• [Goal of the exercise]
Using the entries below, copy out all lines where "insights" is found.

• [Dataset content]

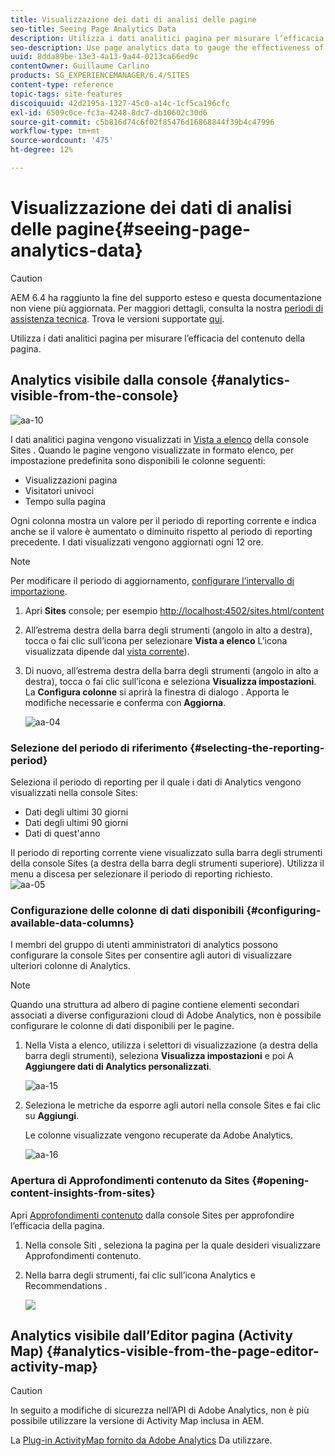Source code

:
 ```yaml
---
title: Visualizzazione dei dati di analisi delle pagine
seo-title: Seeing Page Analytics Data
description: Utilizza i dati analitici pagina per misurare l’efficacia del contenuto della pagina
seo-description: Use page analytics data to gauge the effectiveness of their page content
uuid: 8dda89be-13e3-4a13-9a44-0213ca66ed9c
contentOwner: Guillaume Carlino
products: SG_EXPERIENCEMANAGER/6.4/SITES
content-type: reference
topic-tags: site-features
discoiquuid: 42d2195a-1327-45c0-a14c-1cf5ca196cfc
exl-id: 6509c0ce-fc3a-4248-8dc7-db10602c30d6
source-git-commit: c5b816d74c6f02f85476d16868844f39b4c47996
workflow-type: tm+mt
source-wordcount: '475'
ht-degree: 12%

---
```


# Visualizzazione dei dati di analisi delle pagine{#seeing-page-analytics-data}

>[!CAUTION]
>
>AEM 6.4 ha raggiunto la fine del supporto esteso e questa documentazione non viene più aggiornata. Per maggiori dettagli, consulta la nostra [periodi di assistenza tecnica](https://helpx.adobe.com/it/support/programs/eol-matrix.html). Trova le versioni supportate [qui](https://experienceleague.adobe.com/docs/).

Utilizza i dati analitici pagina per misurare l’efficacia del contenuto della pagina.

## Analytics visibile dalla console {#analytics-visible-from-the-console}

![aa-10](assets/aa-10.png)

I dati analitici pagina vengono visualizzati in [Vista a elenco](/help/sites-authoring/basic-handling.md#list-view) della console Sites . Quando le pagine vengono visualizzate in formato elenco, per impostazione predefinita sono disponibili le colonne seguenti:

* Visualizzazioni pagina
* Visitatori univoci
* Tempo sulla pagina

Ogni colonna mostra un valore per il periodo di reporting corrente e indica anche se il valore è aumentato o diminuito rispetto al periodo di reporting precedente. I dati visualizzati vengono aggiornati ogni 12 ore.

>[!NOTE]
>
>Per modificare il periodo di aggiornamento, [configurare l’intervallo di importazione](/help/sites-administering/adobeanalytics-connect.md#configuring-the-import-interval).

1. Apri **Sites** console; per esempio [http://localhost:4502/sites.html/content](http://localhost:4502/sites.html/content)
1. All’estrema destra della barra degli strumenti (angolo in alto a destra), tocca o fai clic sull’icona per selezionare **Vista a elenco** L’icona visualizzata dipende dal [vista corrente](/help/sites-authoring/basic-handling.md#viewing-and-selecting-resources)).

1. Di nuovo, all’estrema destra della barra degli strumenti (angolo in alto a destra), tocca o fai clic sull’icona e seleziona **Visualizza impostazioni**. La **Configura colonne** si aprirà la finestra di dialogo . Apporta le modifiche necessarie e conferma con **Aggiorna**.

   ![aa-04](assets/aa-04.png)

### Selezione del periodo di riferimento {#selecting-the-reporting-period}

Seleziona il periodo di reporting per il quale i dati di Analytics vengono visualizzati nella console Sites:

* Dati degli ultimi 30 giorni
* Dati degli ultimi 90 giorni
* Dati di quest&#39;anno

Il periodo di reporting corrente viene visualizzato sulla barra degli strumenti della console Sites (a destra della barra degli strumenti superiore). Utilizza il menu a discesa per selezionare il periodo di reporting richiesto.\
![aa-05](assets/aa-05.png)

### Configurazione delle colonne di dati disponibili {#configuring-available-data-columns}

I membri del gruppo di utenti amministratori di analytics possono configurare la console Sites per consentire agli autori di visualizzare ulteriori colonne di Analytics.

>[!NOTE]
>
>Quando una struttura ad albero di pagine contiene elementi secondari associati a diverse configurazioni cloud di Adobe Analytics, non è possibile configurare le colonne di dati disponibili per le pagine.

1. Nella Vista a elenco, utilizza i selettori di visualizzazione (a destra della barra degli strumenti), seleziona **Visualizza impostazioni** e poi A **Aggiungere dati di Analytics personalizzati**.

   ![aa-15](assets/aa-15.png)

1. Seleziona le metriche da esporre agli autori nella console Sites e fai clic su **Aggiungi**.

   Le colonne visualizzate vengono recuperate da Adobe Analytics.

   ![aa-16](assets/aa-16.png)

### Apertura di Approfondimenti contenuto da Sites {#opening-content-insights-from-sites}

Apri [Approfondimenti contenuto](/help/sites-authoring/content-insights.md) dalla console Sites per approfondire l’efficacia della pagina.

1. Nella console Siti , seleziona la pagina per la quale desideri visualizzare Approfondimenti contenuto.
1. Nella barra degli strumenti, fai clic sull’icona Analytics e Recommendations .

   ![](do-not-localize/chlimage_1-16.png)

## Analytics visibile dall’Editor pagina (Activity Map) {#analytics-visible-from-the-page-editor-activity-map}

>[!CAUTION]
>
>In seguito a modifiche di sicurezza nell’API di Adobe Analytics, non è più possibile utilizzare la versione di Activity Map inclusa in AEM.
>
>La [Plug-in ActivityMap fornito da Adobe Analytics](https://experienceleague.adobe.com/docs/analytics/analyze/activity-map/getting-started/get-started-users/activitymap-install.html?lang=it) Da utilizzare.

• [The answer]
### Apertura di Approfondimenti contenuto da Sites {#opening-content-insights-from-sites}
Apri [Approfondimenti contenuto](/help/sites-authoring/content-insights.md) dalla console Sites per approfondire l’efficacia della pagina.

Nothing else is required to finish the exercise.